Python API Reference

reladiff.connect(db_conf: str | dict, thread_count: int | None = 1, shared: bool = True) → Database

Connect to a database using the given database configuration.

Configuration can be given either as a URI string, or as a dict of {option: value}.

The dictionary configuration uses the same keys as the TOML ‘database’ definition given with –conf.

thread_count determines the max number of worker threads per database, if relevant. None means no limit.

Parameters:

db_conf (str | dict) – The configuration for the database to connect. URI or dict.
thread_count (int, optional) – Size of the threadpool. Ignored by cloud databases. (default: 1)
shared (bool) – Whether to cache and return the same connection for the same db_conf. (default: True)

Note: For non-cloud databases, a low thread-pool size may be a performance bottleneck.

Supported drivers: - postgresql - mysql - oracle - snowflake - bigquery - redshift - presto - databricks - trino - clickhouse - vertica

Example

>>> connect("mysql://localhost/db")
<sqeleton.databases.mysql.MySQL object at ...>
>>> connect({"driver": "mysql", "host": "localhost", "database": "db"})
<sqeleton.databases.mysql.MySQL object at ...>

Connects to the given database, and creates a TableSegment instance

Parameters:

db_info – Either a URI string, dict of connection options or a reladiff AbstractDatabase type.
table_name – Name of the table as a string, or a tuple that signifies the path.
key_columns – Names of the key columns
thread_count – Number of threads for this connection (only if using a threadpooled db implementation)

See also

connect()

reladiff.diff_tables(table1: TableSegment, table2: TableSegment, *, key_columns: Sequence[str] | None = None, update_column: str | None = None, extra_columns: Tuple[str, ...] | None = None, min_key: Vector | None = None, max_key: Vector | None = None, min_update: datetime | None = None, max_update: datetime | None = None, threaded: bool = True, max_threadpool_size: int | None = 1, algorithm: Algorithm = Algorithm.AUTO, where: str | None = None, bisection_factor: int = 32, bisection_threshold: int = 16384, validate_unique_key: bool = True, sample_exclusive_rows: bool = False, materialize_to_table: str | Tuple[str, ...] | None = None, materialize_all_rows: bool = False, table_write_limit: int = 1000, allow_empty_tables: bool = False, skip_sort_results: bool = False) → DiffResultWrapper

Finds the diff between table1 and table2.

Parameters:

key_columns (Tuple[str, ...]) – Name of the key column, which uniquely identifies each row (usually id)
update_column (str, optional) – Name of updated column, which signals that rows changed.

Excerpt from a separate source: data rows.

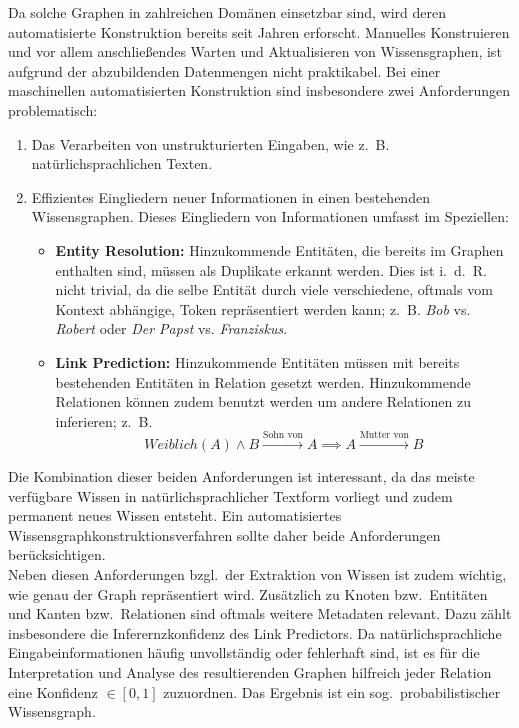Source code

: \documentclass[11pt, a4paper]{scrreprt}
\begin{document}
Da solche Graphen in zahlreichen Domänen einsetzbar sind, wird deren automatisierte Konstruktion bereits seit Jahren erforscht.
Manuelles Konstruieren und vor allem anschließendes Warten und Aktualisieren von Wissensgraphen, ist aufgrund der abzubildenden Datenmengen nicht praktikabel.
Bei einer maschinellen automatisierten Konstruktion sind insbesondere zwei Anforderungen problematisch:
\begin{enumerate}
	\item Das Verarbeiten von unstrukturierten Eingaben, wie z.~B. natürlichsprachlichen Texten.
	\item Effizientes Eingliedern neuer Informationen in einen bestehenden Wissensgraphen.
		Dieses Eingliedern von Informationen umfasst im Speziellen:
		\begin{itemize}
			\item \textbf{Entity Resolution:}
				Hinzukommende Entitäten, die bereits im Graphen enthalten sind, müssen als Duplikate erkannt werden.
				Dies ist i.~d.~R. nicht trivial, da die selbe Entität durch viele verschiedene, oftmals vom Kontext abhängige, Token repräsentiert werden kann;
				z.~B. \textit{Bob} vs. \textit{Robert} oder \textit{Der Papst} vs. \textit{Franziskus}.
			\item \textbf{Link Prediction:}
				Hinzukommende Entitäten müssen mit bereits bestehenden Entitäten in Relation gesetzt werden.
				Hinzukommende Relationen können zudem benutzt werden um andere Relationen zu inferieren;
				z.~B. $$Weiblich(A) \land B \xrightarrow{\text{Sohn~von}} A \implies A \xrightarrow{\text{Mutter~von}} B$$
		\end{itemize}
\end{enumerate}

Die Kombination dieser beiden Anforderungen ist interessant, da das meiste verfügbare Wissen in natürlichsprachlicher Textform vorliegt und zudem permanent neues Wissen entsteht.
Ein automatisiertes Wissensgraphkonstruktionsverfahren sollte daher beide Anforderungen berücksichtigen.\\

Neben diesen Anforderungen bzgl.\ der Extraktion von Wissen ist zudem wichtig, wie genau der Graph repräsentiert wird.
Zusätzlich zu Knoten bzw.\ Entitäten und Kanten bzw.\ Relationen sind oftmals weitere Metadaten relevant.
Dazu zählt insbesondere die Inferernzkonfidenz des Link Predictors.
Da natürlichsprachliche Eingabeinformationen häufig unvollständig oder fehlerhaft sind, ist es für die Interpretation und Analyse des resultierenden Graphen hilfreich jeder Relation eine Konfidenz $\in [0, 1]$ zuzuordnen.
Das Ergebnis ist ein sog.\ probabilistischer Wissensgraph.
\end{document}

Usually updated_at or last_update. Used by min_update and max_update.
extra_columns (Tuple[str, ...], optional) – Extra columns to compare
min_key (Vector, optional) – Lowest key value, used to restrict the segment
max_key (Vector, optional) – Highest key value, used to restrict the segment
min_update (DbTime, optional) – Lowest update_column value, used to restrict the segment
max_update (DbTime, optional) – Highest update_column value, used to restrict the segment
threaded (bool) – Enable/disable threaded diffing. Needed to take advantage of database threads.
max_threadpool_size (int) – Maximum size of each threadpool. None means auto. Only relevant when threaded is True. There may be many pools, so number of actual threads can be a lot higher. (Note: For best performance, we recommend setting this to at least twice the thread_count argument provided to the driver through connect()/connect_to_table().
where (str, optional) – An additional ‘where’ expression to restrict the search space.
algorithm (Algorithm) – Which diffing algorithm to use (HASHDIFF or JOINDIFF. Default=`AUTO`)
bisection_factor (int) – Into how many segments to bisect per iteration. (Used when algorithm is HASHDIFF)
bisection_threshold (Number) – Minimal row count of segment to bisect, otherwise download and compare locally. (Used when algorithm is HASHDIFF).
validate_unique_key (bool) – Enable/disable validating that the key columns are unique (JOINDIFF). Enable/disable support for duplicate rows, offering a small performance gain (HASHDIFF). (default: True) Single query, and can’t be threaded, so it’s very slow on non-cloud dbs. Future versions will detect UNIQUE constraints in the schema.
sample_exclusive_rows (bool) – Enable/disable sampling of exclusive rows. Creates a temporary table. (used for JOINDIFF. default: False)
materialize_to_table (Union[str, DbPath], optional) – Path of new table to write diff results to. Disabled if not provided. Used for JOINDIFF.
materialize_all_rows (bool) – Materialize every row, not just those that are different. (used for JOINDIFF. default: False)
table_write_limit (int) – Maximum number of rows to write when materializing, per thread.
allow_empty_tables (bool) – If false, diffing on empty tables raises an EmptyTable(ValueError) exception.
skip_sort_results (bool) – Skip sorting the hashdiff output by key for better performance. (used for HASHDIFF. default: False)

Note

The following parameters are used to override the corresponding attributes of the given TableSegment instances: key_columns, update_column, extra_columns, min_key, max_key, where. If different values are needed per table, it’s possible to omit them here, and instead set them directly when creating each TableSegment.

Note

It is recommended to call .close() on the returned object when done, to release thread-pool. Alternatively, you may use it as a context manager.

Example

>>> table1 = connect_to_table('postgresql:///', 'Rating', 'id')
>>> list(diff_tables(table1, table1))
[]
>>> with diff_tables(table1, table1) as diff:
...     print(list(diff))
[]

class reladiff.HashDiffer(threaded: bool = True, max_threadpool_size: int | None = 1, stats: dict = <factory>, allow_empty_tables: bool = False, bisection_factor: int = 32, bisection_threshold: ~numbers.Number = 16384, skip_sort_results: bool = False, duplicate_rows_support: bool = True)

Finds the diff between two SQL tables

The algorithm uses hashing to quickly check if the tables are different, and then applies a bisection search recursively to find the differences efficiently.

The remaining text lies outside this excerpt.